This directory contains the programs to find the number of transmitted variants in acute HCV infections as described in the supplement to the paper [ref]. Two different methods of clustering are implemented and are provided in separate folders. You can download these as zip files: `AvThreshClust`

and `MaxThreshClust`

.

Both of these clustering tools are based on a model that takes into account HCV's life cycle, that HCV replication occurs via a replication complex, and that there can be many replication complexes continuously producing viruses from a long-lived infected cell. As a result, the model predicts that sequences with a small number of shared mutations can arise in a subject at detectable frequencies prior to the onset of immune selection. Furthermore, the model shows that these clusters have to satisfy two separate criteria: (a) the total amount of mutation that could have accumulated is limited by the mutation rate of the virus and the generation time, and (b) the number of mutations shared by distinct sequences is related by coalescent theory to the growth and stabilization of viral load in these acute infections. Starting at the tips of the phylogenetic tree, these codes identify the largest clusters that are consistent with these two criteria.

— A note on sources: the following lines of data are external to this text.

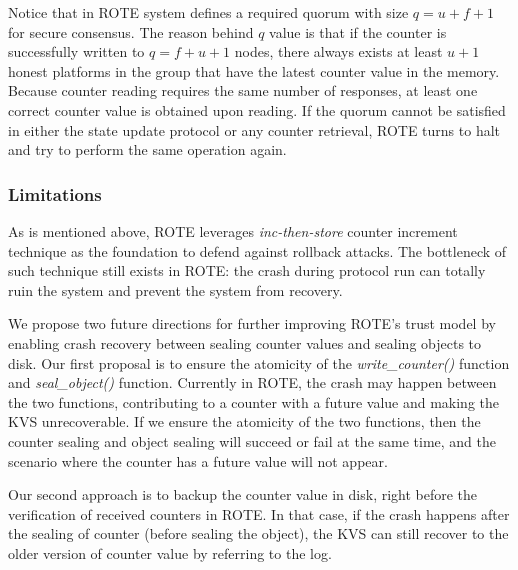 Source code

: Notice that in ROTE system defines a required quorum with size $q=u+f+1$ for secure consensus. The reason behind $q$ value is that if the counter is successfully written to $q = f + u + 1$ nodes, there always exists at least $u + 1$ honest platforms in the group that have the latest counter value in the memory. Because counter reading requires the same number of responses, at least one correct counter value is obtained upon reading. If the quorum cannot be satisfied in either the state update protocol or any counter retrieval, ROTE turns to halt and try to perform the same operation again.









\subsubsection{Limitations}

As is mentioned above, ROTE leverages \textit{inc-then-store} counter increment 
technique as the foundation to defend against rollback attacks. The bottleneck 
of such technique still exists in ROTE: the crash during protocol run can totally 
ruin the system and prevent the system from recovery. 

We propose two future directions for further improving ROTE's trust model by enabling 
crash recovery between sealing counter values and sealing objects to disk.
Our first proposal is to ensure the atomicity of the \textit{write\_counter()} function
and \textit{seal\_object()} function. Currently in ROTE, the crash may happen between the 
two functions, contributing to a counter with a future value and making the KVS unrecoverable.
If we ensure the atomicity of the two functions, then the counter sealing and object sealing 
will succeed or fail at the same time, and the scenario where the counter has a future value 
will not appear.

Our second approach is to backup the counter value in disk, right before the verification 
of received counters in ROTE. In that case, if the crash happens after the sealing of counter
(before sealing the object), the KVS can still recover to the older version of counter value 
by referring to the log.
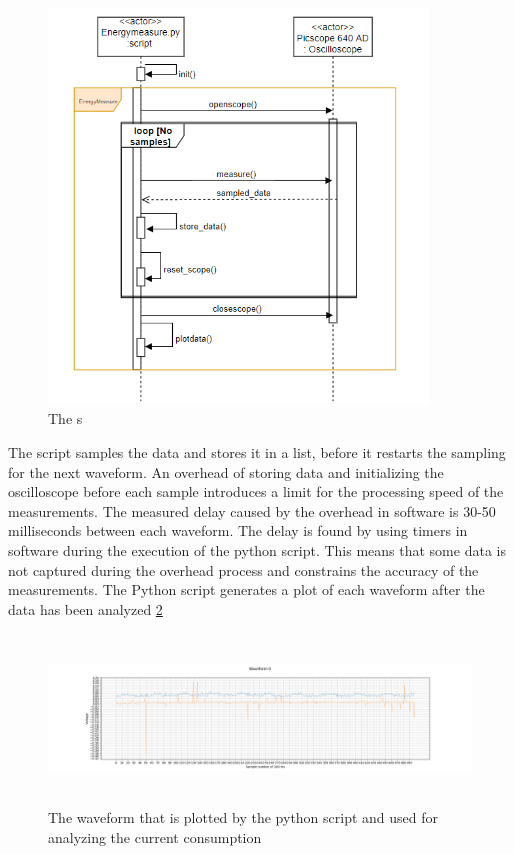 \begin{figure}[H]
\centering
\includegraphics[height=10.5cm]{Project_Report/Images/Sequence_diagram.PNG}
\caption{The s}
\label{fig:sequence}
\end{figure}
 

 The script samples the data and stores it in a list, before it restarts the sampling for the next waveform. An overhead of storing data and initializing the oscilloscope before each sample introduces a limit for the processing speed of the measurements. The measured delay caused by the overhead in software is 30-50 milliseconds between each waveform. The delay is found by using timers in software during the execution of the python script. This means that some data is not captured during the overhead process and constrains the accuracy of the measurements.
The Python script generates a plot of each waveform after the data has been analyzed \ref{fig:pythonwaveform}

\begin{figure}[H]
\centering
\includegraphics[height=4.5cm]{Project_Report/Images/pythonwaveform.png}
\caption{The waveform that is plotted by the python script and used for analyzing the current consumption}
\label{fig:pythonwaveform}
\end{figure}
 
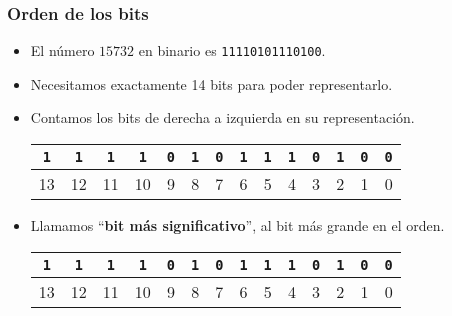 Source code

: \documentclass[aspectratio=169]{beamer}
\begin{document}
\begin{frame}[fragile,t]
    \frametitle{Orden de los bits}
    \begin{itemize}
    \setlength\itemsep{13px}
     \item El número $15732$ en binario es \texttt{11110101110100}.
     \item Necesitamos exactamente 14 bits para poder representarlo.
     \item Contamos los bits de derecha a izquierda en su representación.
     \begin{tabular}{cccccccccccccc}
     \texttt{1} & \texttt{1} & \texttt{1} & \texttt{1} & \texttt{0} & \texttt{1} & \texttt{0} & \texttt{1} & \texttt{1} & \texttt{1} & \texttt{0} & \texttt{1} & \texttt{0} & \texttt{0} \\
     \hline
     \textcolor{verdeuca}{\scriptsize 13} & \textcolor{verdeuca}{\scriptsize 12} & \textcolor{verdeuca}{\scriptsize 11} & \textcolor{verdeuca}{\scriptsize 10} & \textcolor{verdeuca}{\scriptsize 9} & \textcolor{verdeuca}{\scriptsize 8} & \textcolor{verdeuca}{\scriptsize 7} & \textcolor{verdeuca}{\scriptsize 6} & \textcolor{verdeuca}{\scriptsize 5} & \textcolor{verdeuca}{\scriptsize 4} & \textcolor{verdeuca}{\scriptsize 3} & \textcolor{verdeuca}{\scriptsize 2} & \textcolor{verdeuca}{\scriptsize 1} & \textcolor{verdeuca}{\scriptsize 0} \\
     \end{tabular}
     \item Llamamos ``\textbf{bit más significativo}'', al bit más grande en el orden. %
     \begin{tabular}{cccccccccccccc}
     \textcolor{naranjauca}{\texttt{1}} & \textcolor{Gris}{\texttt{1}} & \textcolor{Gris}{\texttt{1}} & \textcolor{Gris}{\texttt{1}} & \textcolor{Gris}{\texttt{0}} & \textcolor{Gris}{\texttt{1}} & \textcolor{Gris}{\texttt{0}} & \textcolor{Gris}{\texttt{1}} & \textcolor{Gris}{\texttt{1}} & \textcolor{Gris}{\texttt{1}} & \textcolor{Gris}{\texttt{0}} & \textcolor{Gris}{\texttt{1}} & \textcolor{Gris}{\texttt{0}} & \textcolor{Gris}{\texttt{0}} \\
     \hline
     \textcolor{naranjauca}{\normalsize 13} & {\scriptsize 12} & {\scriptsize 11} & {\scriptsize 10} & {\scriptsize 9} & {\scriptsize 8} & {\scriptsize 7} & {\scriptsize 6} & {\scriptsize 5} & {\scriptsize 4} & {\scriptsize 3} & {\scriptsize 2} & {\scriptsize 1} & {\scriptsize 0} \\
     \end{tabular}

\end{itemize}
\end{frame}
\end{document}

The two codes presented here differ in their conservativeness.
`AvThreshClust`

limits only the average amount of mutation
observed in the cluster, allowing a few highly divergent viruses to be
included within them. The average is a pretty robust measure of amount
of evolution; so the number of clusters identified by this method is likely
to be a lower bound on the number of transmitted variants.
`MaxThreshClust`

is far more aggressive in that it applies a
cutoff on the most divergent sequence allowed in a cluster. In
acute-to-acute transmissions sampled to a moderate depth, this provides a
better estimate of the likely number of transmitted variants.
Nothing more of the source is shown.